- RECORDS FOR THE EXERCISE -
········

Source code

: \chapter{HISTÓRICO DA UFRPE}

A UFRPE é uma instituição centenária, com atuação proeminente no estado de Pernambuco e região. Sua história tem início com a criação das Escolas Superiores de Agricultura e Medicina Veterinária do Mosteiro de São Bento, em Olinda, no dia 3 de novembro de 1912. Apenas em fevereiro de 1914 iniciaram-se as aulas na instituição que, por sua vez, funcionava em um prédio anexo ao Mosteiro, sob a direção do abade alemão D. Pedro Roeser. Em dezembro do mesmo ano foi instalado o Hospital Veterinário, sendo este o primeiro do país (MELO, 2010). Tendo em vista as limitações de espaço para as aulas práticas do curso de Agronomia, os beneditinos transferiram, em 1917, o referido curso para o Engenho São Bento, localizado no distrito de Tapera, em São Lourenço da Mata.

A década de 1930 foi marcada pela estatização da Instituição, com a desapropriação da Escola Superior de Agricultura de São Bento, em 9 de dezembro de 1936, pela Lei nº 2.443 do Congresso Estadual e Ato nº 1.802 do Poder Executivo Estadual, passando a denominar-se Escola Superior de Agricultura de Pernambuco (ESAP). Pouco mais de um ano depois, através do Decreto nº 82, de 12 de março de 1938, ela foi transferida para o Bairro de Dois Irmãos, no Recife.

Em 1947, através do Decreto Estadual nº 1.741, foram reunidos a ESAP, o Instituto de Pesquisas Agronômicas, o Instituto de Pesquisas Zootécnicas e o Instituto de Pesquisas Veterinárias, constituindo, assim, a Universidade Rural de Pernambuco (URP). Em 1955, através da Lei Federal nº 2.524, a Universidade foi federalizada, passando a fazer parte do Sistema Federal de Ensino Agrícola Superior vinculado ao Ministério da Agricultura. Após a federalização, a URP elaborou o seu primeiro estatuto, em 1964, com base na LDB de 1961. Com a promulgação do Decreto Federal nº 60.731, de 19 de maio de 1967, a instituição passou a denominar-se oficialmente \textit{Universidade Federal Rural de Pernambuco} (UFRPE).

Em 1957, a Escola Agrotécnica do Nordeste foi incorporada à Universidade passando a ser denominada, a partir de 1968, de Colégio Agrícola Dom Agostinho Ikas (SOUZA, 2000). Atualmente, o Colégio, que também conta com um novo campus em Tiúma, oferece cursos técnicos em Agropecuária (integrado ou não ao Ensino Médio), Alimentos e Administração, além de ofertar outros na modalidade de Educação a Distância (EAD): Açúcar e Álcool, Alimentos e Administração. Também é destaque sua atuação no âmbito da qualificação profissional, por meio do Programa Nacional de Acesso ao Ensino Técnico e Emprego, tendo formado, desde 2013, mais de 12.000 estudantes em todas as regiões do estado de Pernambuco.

········

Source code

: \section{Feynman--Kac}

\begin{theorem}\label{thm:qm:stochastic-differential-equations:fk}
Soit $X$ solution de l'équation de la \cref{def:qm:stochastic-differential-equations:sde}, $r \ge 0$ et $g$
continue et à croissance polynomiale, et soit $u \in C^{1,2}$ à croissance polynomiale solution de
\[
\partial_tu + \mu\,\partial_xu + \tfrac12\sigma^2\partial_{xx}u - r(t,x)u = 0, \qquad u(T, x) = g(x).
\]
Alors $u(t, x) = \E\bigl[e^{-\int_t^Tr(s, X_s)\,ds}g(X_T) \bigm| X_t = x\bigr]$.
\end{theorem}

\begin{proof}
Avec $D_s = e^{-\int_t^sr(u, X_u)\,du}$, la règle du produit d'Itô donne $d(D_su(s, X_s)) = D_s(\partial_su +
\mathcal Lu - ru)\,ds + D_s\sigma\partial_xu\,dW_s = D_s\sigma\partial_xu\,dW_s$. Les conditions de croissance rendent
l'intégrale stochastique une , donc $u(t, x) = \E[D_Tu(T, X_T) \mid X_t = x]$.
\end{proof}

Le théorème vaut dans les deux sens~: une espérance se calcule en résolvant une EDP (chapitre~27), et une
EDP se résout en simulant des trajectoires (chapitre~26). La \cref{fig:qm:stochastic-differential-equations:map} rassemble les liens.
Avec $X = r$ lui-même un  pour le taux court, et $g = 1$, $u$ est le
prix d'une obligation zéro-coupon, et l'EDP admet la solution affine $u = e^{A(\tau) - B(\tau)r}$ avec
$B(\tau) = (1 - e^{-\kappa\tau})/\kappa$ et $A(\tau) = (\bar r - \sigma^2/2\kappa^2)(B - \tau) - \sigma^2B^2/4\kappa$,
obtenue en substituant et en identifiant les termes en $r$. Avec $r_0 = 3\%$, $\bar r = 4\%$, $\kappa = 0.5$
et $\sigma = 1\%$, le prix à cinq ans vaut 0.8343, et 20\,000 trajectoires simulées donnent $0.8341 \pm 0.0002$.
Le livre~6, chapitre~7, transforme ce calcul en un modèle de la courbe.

········

- TASK -
From the entries above, copy each line that holds "kappa".

- REPLY -
$B(\tau) = (1 - e^{-\kappa\tau})/\kappa$ et $A(\tau) = (\bar r - \sigma^2/2\kappa^2)(B - \tau) - \sigma^2B^2/4\kappa$,
obtenue en substituant et en identifiant les termes en $r$. Avec $r_0 = 3\%$, $\bar r = 4\%$, $\kappa = 0.5$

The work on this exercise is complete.